On the other hand, the brand has also been a vehicle for some interesting experiments in escapement design in recent years and it also still makes a number of more sober timepieces which follow on very clearly from the original El Primero, which was one of the very first generation of selfwinding chronographs all the way back in 1969.

Nowadays as so many brands have a tendency to have a rather scattershot portfolio, I have become less doctrinaire than in former days about rejecting a brand wholesale because they have a few product families that I don’t care for; one must simply take the good and ignore the bad, and the Chronomaster El Primero 38mm, which is very much like the original El Primero watch, is as fine a watch as a fellow could want. Of the three first self-winding chronograph movements from 1969, it’s the only one still in production as well — a real piece of history.

Lemania Movements

I ride a scooter or bike to work and use also various public transportation services to my office. My intern job sometimes requires me to visit tropical forests and mountains and for that I have only relied on my daily die-hard watch, which is a Sinn EZM 1. During weekends I wear an Omega Speedmaster Moonwatch 861. I am now thinking of having another chronograph watch to substitute for my EZM 1 that I will keep in my drawer and wear less frequently, knowing of its limited production. My budget is maximum $8,000 what possible watch with a Lemania movement could I get? I do appreciate your recommendation.
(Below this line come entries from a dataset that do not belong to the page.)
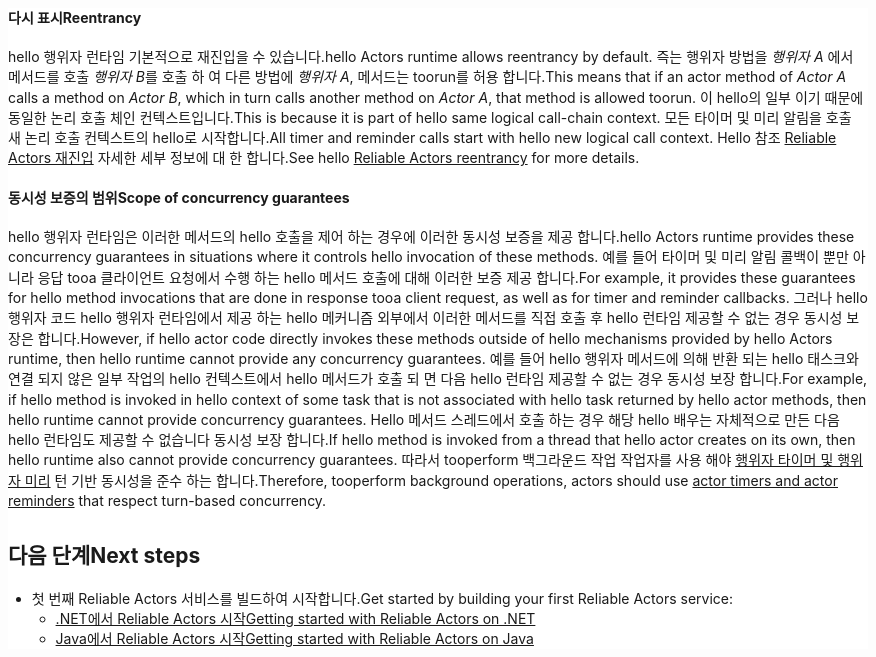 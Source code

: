 #### <a name="reentrancy"></a><span data-ttu-id="4a26e-218">다시 표시</span><span class="sxs-lookup"><span data-stu-id="4a26e-218">Reentrancy</span></span>
<span data-ttu-id="4a26e-219">hello 행위자 런타임 기본적으로 재진입을 수 있습니다.</span><span class="sxs-lookup"><span data-stu-id="4a26e-219">hello Actors runtime allows reentrancy by default.</span></span> <span data-ttu-id="4a26e-220">즉는 행위자 방법을 *행위자 A* 에서 메서드를 호출 *행위자 B*를 호출 하 여 다른 방법에 *행위자 A*, 메서드는 toorun를 허용 합니다.</span><span class="sxs-lookup"><span data-stu-id="4a26e-220">This means that if an actor method of *Actor A* calls a method on *Actor B*, which in turn calls another method on *Actor A*, that method is allowed toorun.</span></span> <span data-ttu-id="4a26e-221">이 hello의 일부 이기 때문에 동일한 논리 호출 체인 컨텍스트입니다.</span><span class="sxs-lookup"><span data-stu-id="4a26e-221">This is because it is part of hello same logical call-chain context.</span></span> <span data-ttu-id="4a26e-222">모든 타이머 및 미리 알림을 호출 새 논리 호출 컨텍스트의 hello로 시작합니다.</span><span class="sxs-lookup"><span data-stu-id="4a26e-222">All timer and reminder calls start with hello new logical call context.</span></span> <span data-ttu-id="4a26e-223">Hello 참조 [Reliable Actors 재진입](service-fabric-reliable-actors-reentrancy.md) 자세한 세부 정보에 대 한 합니다.</span><span class="sxs-lookup"><span data-stu-id="4a26e-223">See hello [Reliable Actors reentrancy](service-fabric-reliable-actors-reentrancy.md) for more details.</span></span>

#### <a name="scope-of-concurrency-guarantees"></a><span data-ttu-id="4a26e-224">동시성 보증의 범위</span><span class="sxs-lookup"><span data-stu-id="4a26e-224">Scope of concurrency guarantees</span></span>
<span data-ttu-id="4a26e-225">hello 행위자 런타임은 이러한 메서드의 hello 호출을 제어 하는 경우에 이러한 동시성 보증을 제공 합니다.</span><span class="sxs-lookup"><span data-stu-id="4a26e-225">hello Actors runtime provides these concurrency guarantees in situations where it controls hello invocation of these methods.</span></span> <span data-ttu-id="4a26e-226">예를 들어 타이머 및 미리 알림 콜백이 뿐만 아니라 응답 tooa 클라이언트 요청에서 수행 하는 hello 메서드 호출에 대해 이러한 보증 제공 합니다.</span><span class="sxs-lookup"><span data-stu-id="4a26e-226">For example, it provides these guarantees for hello method invocations that are done in response tooa client request, as well as for timer and reminder callbacks.</span></span> <span data-ttu-id="4a26e-227">그러나 hello 행위자 코드 hello 행위자 런타임에서 제공 하는 hello 메커니즘 외부에서 이러한 메서드를 직접 호출 후 hello 런타임 제공할 수 없는 경우 동시성 보장은 합니다.</span><span class="sxs-lookup"><span data-stu-id="4a26e-227">However, if hello actor code directly invokes these methods outside of hello mechanisms provided by hello Actors runtime, then hello runtime cannot provide any concurrency guarantees.</span></span> <span data-ttu-id="4a26e-228">예를 들어 hello 행위자 메서드에 의해 반환 되는 hello 태스크와 연결 되지 않은 일부 작업의 hello 컨텍스트에서 hello 메서드가 호출 되 면 다음 hello 런타임 제공할 수 없는 경우 동시성 보장 합니다.</span><span class="sxs-lookup"><span data-stu-id="4a26e-228">For example, if hello method is invoked in hello context of some task that is not associated with hello task returned by hello actor methods, then hello runtime cannot provide concurrency guarantees.</span></span> <span data-ttu-id="4a26e-229">Hello 메서드 스레드에서 호출 하는 경우 해당 hello 배우는 자체적으로 만든 다음 hello 런타임도 제공할 수 없습니다 동시성 보장 합니다.</span><span class="sxs-lookup"><span data-stu-id="4a26e-229">If hello method is invoked from a thread that hello actor creates on its own, then hello runtime also cannot provide concurrency guarantees.</span></span> <span data-ttu-id="4a26e-230">따라서 tooperform 백그라운드 작업 작업자를 사용 해야 [행위자 타이머 및 행위자 미리](service-fabric-reliable-actors-timers-reminders.md) 턴 기반 동시성을 준수 하는 합니다.</span><span class="sxs-lookup"><span data-stu-id="4a26e-230">Therefore, tooperform background operations, actors should use [actor timers and actor reminders](service-fabric-reliable-actors-timers-reminders.md) that respect turn-based concurrency.</span></span>

## <a name="next-steps"></a><span data-ttu-id="4a26e-231">다음 단계</span><span class="sxs-lookup"><span data-stu-id="4a26e-231">Next steps</span></span>
* <span data-ttu-id="4a26e-232">첫 번째 Reliable Actors 서비스를 빌드하여 시작합니다.</span><span class="sxs-lookup"><span data-stu-id="4a26e-232">Get started by building your first Reliable Actors service:</span></span>
   * [<span data-ttu-id="4a26e-233">.NET에서 Reliable Actors 시작</span><span class="sxs-lookup"><span data-stu-id="4a26e-233">Getting started with Reliable Actors on .NET</span></span>](service-fabric-reliable-actors-get-started.md)
   * [<span data-ttu-id="4a26e-234">Java에서 Reliable Actors 시작</span><span class="sxs-lookup"><span data-stu-id="4a26e-234">Getting started with Reliable Actors on Java</span></span>](service-fabric-reliable-actors-get-started-java.md)


[1]: ./media/service-fabric-reliable-actors-introduction/concurrency.png
[2]: ./media/service-fabric-reliable-actors-introduction/distribution.png
[3]: ./media/service-fabric-reliable-actors-introduction/actor-communication.png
I’m not entirely sure from your missive what you have in mind — if you are in fact, limiting yourself to Lemania movements and you want a modern, new watch, your choices are severely limited as Lemania no longer exists as an independent entity. It is now Manufacture Breguet, and that is what it has been called for many years; you can still get a movement from the Lemania era in, for example, the Vacheron Constantin Cornes de Vache but that is an extremely expensive watch, well over your budget.

Your choices in general if you wish an in-house chronograph movement, at that budget, are a bit limited (moreso of course if you want an automatic chronograph; there are options from Grand Seiko and Seiko, Omega, Rolex and perhaps one or two others, but in general the cost of producing a chronograph movement means that for it to be affordable at under $10,000, it has to be produced in fairly large numbers.

However, another reader this week has mentioned a watch I think is very much worth looking at, if you have not considered it already and rejected it for reasons you don’t mention. That watch is the Zenith El Primero. As I wrote back to him, the company has produced some quite out-of-character, not to say downright bizarre, watches over the last decades but the basic El Primero remains one of the most distinguished, and rightfully respected, watches and chronographs of the last fifty years.

Oak & Oscar Olmsted 38

Help me understand if the $1,500 list price of the new Oak & Oscar Olmsted 38 (steel bracelet) is worth the price. I’ve read about the ETA 2892A2 movement and that sounds like a solid choice. But is the rest of the watch worth 1/4 the cost of an Explorer? Or should this be more in the $700-800 range? It’s difficult for me to commit with no chance to handle it prior to buying.

I am not terribly familiar with the watch in question — I’ve never seen one in person so unfortunately I can’t offer an informed, first-person perspective. I will say that whomever designed it seems to have been willing to put more than the usual amount of thought, into the watch — the typefaces, use of color, and general look seem to be the result of someone who actually cares about watches, which is more than you can say for many timepieces at this price point.

The reason the watch costs what it costs is of course because that is what the owners want to charge for it, and from what I can tell, the company does reasonably well so its watches appeal to some folks. The lower production numbers relative to a larger company have something to do with the premium you’re paying, but my impression is that this is really a watch for someone who likes the design, wants something a little different, and feels a sense of connection to its aesthetics. On those criteria I don’t find the price out of line particularly — look here, I wouldn’t buy one, but I also see no reason why someone who likes the design oughtn’t to buy one.

Send the Watch Snob your questions at editorial@askmen.com or ask a question on Instagram with the #watchsnob hashtag.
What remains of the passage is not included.